WHAT TO WORK ON:
Please copy every line of the data in which the string "number" appears.

___ INPUT ___

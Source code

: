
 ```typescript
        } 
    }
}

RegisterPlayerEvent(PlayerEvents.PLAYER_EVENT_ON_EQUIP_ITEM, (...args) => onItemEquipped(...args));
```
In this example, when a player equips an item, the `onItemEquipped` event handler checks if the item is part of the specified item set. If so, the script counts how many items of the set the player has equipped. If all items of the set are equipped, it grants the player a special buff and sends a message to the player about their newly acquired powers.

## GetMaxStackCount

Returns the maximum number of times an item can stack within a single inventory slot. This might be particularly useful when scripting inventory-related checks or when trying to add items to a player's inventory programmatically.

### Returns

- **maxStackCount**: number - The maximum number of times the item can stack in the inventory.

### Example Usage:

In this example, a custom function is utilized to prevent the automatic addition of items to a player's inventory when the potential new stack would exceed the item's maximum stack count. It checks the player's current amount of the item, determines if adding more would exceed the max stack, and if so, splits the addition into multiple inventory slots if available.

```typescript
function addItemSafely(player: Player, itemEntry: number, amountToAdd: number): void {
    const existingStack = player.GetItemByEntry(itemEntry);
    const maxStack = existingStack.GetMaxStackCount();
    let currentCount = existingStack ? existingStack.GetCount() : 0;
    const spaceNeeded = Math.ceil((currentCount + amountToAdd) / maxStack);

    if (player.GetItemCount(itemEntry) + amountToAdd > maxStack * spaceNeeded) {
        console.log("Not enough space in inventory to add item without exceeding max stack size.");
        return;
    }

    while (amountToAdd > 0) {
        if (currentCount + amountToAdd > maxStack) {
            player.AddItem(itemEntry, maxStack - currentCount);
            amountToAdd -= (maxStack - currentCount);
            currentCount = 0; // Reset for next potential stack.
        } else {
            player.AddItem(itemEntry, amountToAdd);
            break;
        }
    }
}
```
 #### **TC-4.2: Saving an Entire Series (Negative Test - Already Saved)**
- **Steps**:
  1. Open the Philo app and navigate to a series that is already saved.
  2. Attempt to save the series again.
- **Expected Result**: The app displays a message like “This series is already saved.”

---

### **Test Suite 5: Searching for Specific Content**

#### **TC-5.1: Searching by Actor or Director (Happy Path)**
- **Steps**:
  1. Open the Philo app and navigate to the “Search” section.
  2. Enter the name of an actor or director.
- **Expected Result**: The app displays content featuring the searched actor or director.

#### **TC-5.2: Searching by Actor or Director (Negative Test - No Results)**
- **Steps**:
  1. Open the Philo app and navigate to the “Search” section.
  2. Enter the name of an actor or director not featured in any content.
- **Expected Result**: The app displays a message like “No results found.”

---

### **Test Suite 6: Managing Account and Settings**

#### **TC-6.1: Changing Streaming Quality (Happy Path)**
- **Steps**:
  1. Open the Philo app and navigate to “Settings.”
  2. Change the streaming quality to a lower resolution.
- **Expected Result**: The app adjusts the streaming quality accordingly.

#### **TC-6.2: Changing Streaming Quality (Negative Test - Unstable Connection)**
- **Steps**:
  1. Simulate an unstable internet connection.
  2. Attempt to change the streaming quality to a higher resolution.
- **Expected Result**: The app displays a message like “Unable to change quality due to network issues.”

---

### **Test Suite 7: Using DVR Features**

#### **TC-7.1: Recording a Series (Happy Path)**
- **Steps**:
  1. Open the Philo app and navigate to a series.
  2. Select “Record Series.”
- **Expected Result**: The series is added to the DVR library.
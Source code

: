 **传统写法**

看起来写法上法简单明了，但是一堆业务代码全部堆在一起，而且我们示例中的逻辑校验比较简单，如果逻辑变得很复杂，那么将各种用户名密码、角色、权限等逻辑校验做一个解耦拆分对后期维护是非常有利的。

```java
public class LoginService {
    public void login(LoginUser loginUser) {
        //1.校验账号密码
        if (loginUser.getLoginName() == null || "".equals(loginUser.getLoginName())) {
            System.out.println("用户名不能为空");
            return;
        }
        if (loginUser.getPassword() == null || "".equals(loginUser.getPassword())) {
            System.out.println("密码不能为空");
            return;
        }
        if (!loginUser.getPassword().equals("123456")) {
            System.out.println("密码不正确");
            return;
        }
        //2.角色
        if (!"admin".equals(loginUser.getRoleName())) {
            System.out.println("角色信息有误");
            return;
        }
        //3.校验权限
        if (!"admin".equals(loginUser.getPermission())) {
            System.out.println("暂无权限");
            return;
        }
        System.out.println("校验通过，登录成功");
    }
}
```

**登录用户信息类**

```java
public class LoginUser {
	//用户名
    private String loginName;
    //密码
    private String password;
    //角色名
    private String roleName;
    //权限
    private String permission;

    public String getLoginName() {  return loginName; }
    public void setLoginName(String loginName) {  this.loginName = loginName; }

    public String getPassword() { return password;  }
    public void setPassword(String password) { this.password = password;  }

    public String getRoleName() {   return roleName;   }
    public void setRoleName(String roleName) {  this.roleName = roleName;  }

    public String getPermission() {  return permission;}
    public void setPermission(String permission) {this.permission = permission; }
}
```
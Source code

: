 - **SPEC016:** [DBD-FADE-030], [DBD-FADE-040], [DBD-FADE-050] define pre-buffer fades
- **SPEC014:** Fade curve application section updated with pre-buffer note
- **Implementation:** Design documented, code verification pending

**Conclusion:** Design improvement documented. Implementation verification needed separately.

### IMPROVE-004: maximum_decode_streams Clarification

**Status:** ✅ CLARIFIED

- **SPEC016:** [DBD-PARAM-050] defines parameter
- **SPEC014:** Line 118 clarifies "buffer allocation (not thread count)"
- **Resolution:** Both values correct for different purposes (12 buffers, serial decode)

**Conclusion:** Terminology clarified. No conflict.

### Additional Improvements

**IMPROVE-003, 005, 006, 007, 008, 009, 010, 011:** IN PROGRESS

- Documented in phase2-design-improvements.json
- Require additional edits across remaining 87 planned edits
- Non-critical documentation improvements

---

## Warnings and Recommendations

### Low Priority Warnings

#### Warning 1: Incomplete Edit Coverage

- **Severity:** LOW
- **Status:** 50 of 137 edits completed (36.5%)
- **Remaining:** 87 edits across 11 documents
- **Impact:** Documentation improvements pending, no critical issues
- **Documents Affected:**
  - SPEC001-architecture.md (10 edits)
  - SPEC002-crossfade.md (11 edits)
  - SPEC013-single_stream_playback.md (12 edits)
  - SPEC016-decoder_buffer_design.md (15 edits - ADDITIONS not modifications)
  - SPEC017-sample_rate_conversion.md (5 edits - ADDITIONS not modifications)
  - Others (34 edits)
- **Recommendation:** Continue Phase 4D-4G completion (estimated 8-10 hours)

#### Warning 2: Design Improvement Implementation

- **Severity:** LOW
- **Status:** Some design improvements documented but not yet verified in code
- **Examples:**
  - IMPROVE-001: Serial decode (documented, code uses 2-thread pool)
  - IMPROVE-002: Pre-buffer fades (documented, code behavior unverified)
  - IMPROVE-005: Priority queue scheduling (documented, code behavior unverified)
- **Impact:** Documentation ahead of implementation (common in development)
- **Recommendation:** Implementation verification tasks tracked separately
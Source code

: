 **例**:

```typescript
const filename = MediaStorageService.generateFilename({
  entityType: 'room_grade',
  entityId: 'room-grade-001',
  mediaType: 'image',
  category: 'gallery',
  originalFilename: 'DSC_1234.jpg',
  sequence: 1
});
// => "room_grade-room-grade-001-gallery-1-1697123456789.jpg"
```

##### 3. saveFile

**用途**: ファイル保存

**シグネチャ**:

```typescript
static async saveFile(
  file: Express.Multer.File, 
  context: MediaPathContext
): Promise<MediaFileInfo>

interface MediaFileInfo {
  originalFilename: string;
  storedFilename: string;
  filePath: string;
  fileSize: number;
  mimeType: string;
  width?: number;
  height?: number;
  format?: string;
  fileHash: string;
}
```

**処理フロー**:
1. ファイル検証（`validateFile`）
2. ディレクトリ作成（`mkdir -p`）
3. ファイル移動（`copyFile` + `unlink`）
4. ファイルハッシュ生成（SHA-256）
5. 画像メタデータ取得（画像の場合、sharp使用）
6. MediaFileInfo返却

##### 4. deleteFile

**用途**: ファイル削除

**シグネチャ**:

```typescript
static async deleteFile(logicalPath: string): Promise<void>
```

___

RESULT OF THIS EXERCISE:
Returns the maximum number of times an item can stack within a single inventory slot. This might be particularly useful when scripting inventory-related checks or when trying to add items to a player's inventory programmatically.
- **maxStackCount**: number - The maximum number of times the item can stack in the inventory.
function addItemSafely(player: Player, itemEntry: number, amountToAdd: number): void {
  fileSize: number;
  width?: number;
  height?: number;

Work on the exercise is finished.